A total of €6,500,000, of which €800,000 for Amsterdam, is awarded to the LeDucq Cytoskeleton Network for research on cytoskeletal regulation of cardiomyocyte homeostasis in health and disease.

The LeDucq foundation is an international charitable organization funding collaborative research in cardiovascular disease and stroke. By forging scientific alliances that transcend national borders, and educating young researchers who thrive in an international context, they hope to promote innovation in cardiovascular and stroke research, and develop long term collaborative relationships that will allow us ultimately to change the way patients with cardiovascular and neurovascular disease are diagnosed and treated.
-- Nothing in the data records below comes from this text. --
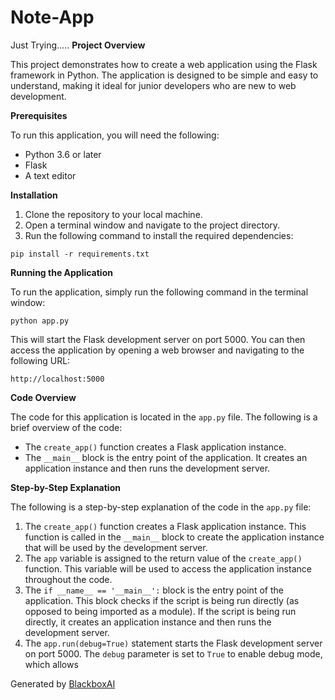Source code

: # Note-App
 Just Trying.....
 **Project Overview**

This project demonstrates how to create a web application using the Flask framework in Python. The application is designed to be simple and easy to understand, making it ideal for junior developers who are new to web development.

**Prerequisites**

To run this application, you will need the following:

* Python 3.6 or later
* Flask
* A text editor

**Installation**

1. Clone the repository to your local machine.
2. Open a terminal window and navigate to the project directory.
3. Run the following command to install the required dependencies:

```
pip install -r requirements.txt
```

**Running the Application**

To run the application, simply run the following command in the terminal window:

```
python app.py
```

This will start the Flask development server on port 5000. You can then access the application by opening a web browser and navigating to the following URL:

```
http://localhost:5000
```

**Code Overview**

The code for this application is located in the `app.py` file. The following is a brief overview of the code:

* The `create_app()` function creates a Flask application instance.
* The `__main__` block is the entry point of the application. It creates an application instance and then runs the development server.

**Step-by-Step Explanation**

The following is a step-by-step explanation of the code in the `app.py` file:

1. The `create_app()` function creates a Flask application instance. This function is called in the `__main__` block to create the application instance that will be used by the development server.
2. The `app` variable is assigned to the return value of the `create_app()` function. This variable will be used to access the application instance throughout the code.
3. The `if __name__ == '__main__':` block is the entry point of the application. This block checks if the script is being run directly (as opposed to being imported as a module). If the script is being run directly, it creates an application instance and then runs the development server.
4. The `app.run(debug=True)` statement starts the Flask development server on port 5000. The `debug` parameter is set to `True` to enable debug mode, which allows

Generated by [BlackboxAI](https://www.blackbox.ai)
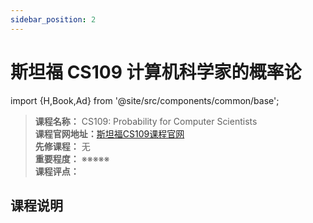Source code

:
 ```yaml
---
sidebar_position: 2
---
```


# 斯坦福 CS109 计算机科学家的概率论
import {H,Book,Ad} from '@site/src/components/common/base';




>**课程名称：** CS109: Probability for Computer Scientists    
**课程官网地址：**[斯坦福CS109课程官网](https://web.stanford.edu/class/cs109/)  
**先修课程：** 无  
**重要程度：** ※※※※※  
**课程评点：** 

## 课程说明

<Comment></Comment>

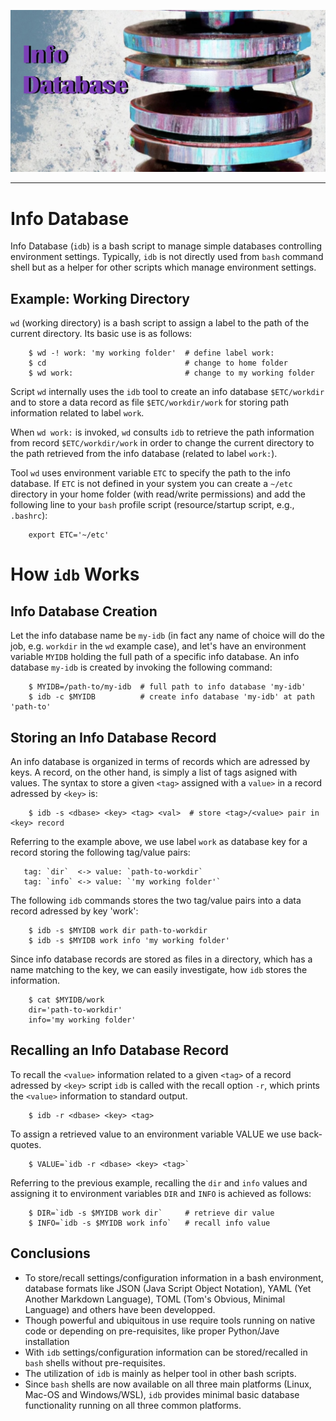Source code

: ![Info Database](etc/info-database.jpg)

--------------------------------------------------------------------------------

# Info Database
Info Database (`idb`) is a bash script to manage simple databases controlling environment settings. Typically, `idb` is not directly used
from `bash` command shell but as a helper for other scripts which manage
environment settings.

## Example: Working Directory

`wd` (working directory) is a bash script to assign a label to the path
of the current directory. Its basic use is as follows:

```
    $ wd -! work: 'my working folder'  # define label work:
    $ cd                               # change to home folder
    $ wd work:                         # change to my working folder                                  
```   
Script `wd` internally uses the `idb` tool to create an info database `$ETC/workdir` and to store a data record as file `$ETC/workdir/work` for storing
path information related to label `work`.

When `wd work:` is invoked, `wd` consults `idb` to retrieve the path information from record `$ETC/workdir/work` in order to change the current
directory to the path retrieved from the info database (related to label `work:`).

Tool `wd` uses environment variable `ETC` to specify the path to the info database. If `ETC` is not defined in your system you can create a `~/etc`
directory in your home folder (with read/write permissions) and add the following line to your `bash` profile script (resource/startup script, e.g., `.bashrc`):

```
    export ETC='~/etc'
```


# How `idb` Works

## Info Database Creation

Let the info database name be `my-idb` (in fact any name of choice will do the job, e.g. `workdir` in the `wd` example case), and let's have an environment variable `MYIDB` holding the full path of a specific info database. An info database `my-idb` is created by invoking the following command:

```
    $ MYIDB=/path-to/my-idb  # full path to info database 'my-idb'
    $ idb -c $MYIDB          # create info database 'my-idb' at path 'path-to'
```

## Storing an Info Database Record

An info database is organized in terms of records which are adressed by keys. A record, on the other hand, is simply a list of tags asigned with values. The syntax to store a given `<tag>` assigned with a `value>` in a record adressed by `<key>` is:

```
    $ idb -s <dbase> <key> <tag> <val>  # store <tag>/<value> pair in <key> record
```

Referring to the example above, we use label `work` as database key for a record storing the following tag/value pairs:

```
   tag: `dir`  <-> value: `path-to-workdir`
   tag: `info` <-> value: `'my working folder'`
```

The following `idb` commands stores the two tag/value pairs into a data record adressed by key 'work':

```
    $ idb -s $MYIDB work dir path-to-workdir
    $ idb -s $MYIDB work info 'my working folder'
```

Since info database records are stored as files in a directory, which has a name matching to the key, we can easily investigate, how `idb` stores
the information.

```
    $ cat $MYIDB/work
    dir='path-to-workdir'
    info='my working folder'
```

## Recalling an Info Database Record

To recall the `<value>` information related to a given `<tag>` of a record adressed by `<key>` script `idb` is called with the recall option `-r`, which prints the `<value>` information to standard output.

```
    $ idb -r <dbase> <key> <tag>
```

To assign a retrieved value to an environment variable VALUE we use back-quotes.

```
    $ VALUE=`idb -r <dbase> <key> <tag>`
```

Referring to the previous example, recalling the `dir` and `info` values and assigning it to environment variables `DIR` and `INFO` is achieved as follows:

```
    $ DIR=`idb -s $MYIDB work dir`     # retrieve dir value
    $ INFO=`idb -s $MYIDB work info`   # recall info value
```

## Conclusions

* To store/recall settings/configuration information in a bash environment, database formats like JSON (Java Script Object Notation), YAML (Yet Another Markdown Language), TOML (Tom's Obvious, Minimal Language) and others have been developped.
* Though powerful and ubiquitous in use require tools running on native code or depending on pre-requisites, like proper Python/Jave installation
* With `idb` settings/configuration information can be stored/recalled in `bash` shells without pre-requisites.
* The utilization of `idb` is mainly as helper tool in other bash scripts.
* Since `bash` shells are now available on all three main platforms (Linux, Mac-OS and Windows/WSL), `idb` provides minimal basic database functionality running on all three common platforms.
For 2020, The Fondation Leducq Transatlantic Networks of Excellence Program awarded grants to a total of four networks of researchers working collaboratively in the areas of cardiovascular and neurovascular disease.

Cytoskeletal regulation of cardiomyocyte homeostasis in health and disease

Lucie CARRIER, University Medical Center Hamburg (Germany)(European Coordinator), Benjamin PROSSER, Perelman School of Medicine, University of Pennsylvania (USA) (North American Coordinator), Giulio AGNETTI, Johns Hopkins University School of Medicine (USA), Carolyn HO, Brigham and Women’s Hospital (USA), Izhac KEHAT, Technion Israel Institute of Technology (Israel), Kenneth MARGULIES, Perelman School of Medicine, University of Pennsylvania (USA), Marie-Jo MOUTIN, Grenoble Institut des Neurosciences (France), Jolanda VAN DER VELDEN, Amsterdam UMC (Netherlands)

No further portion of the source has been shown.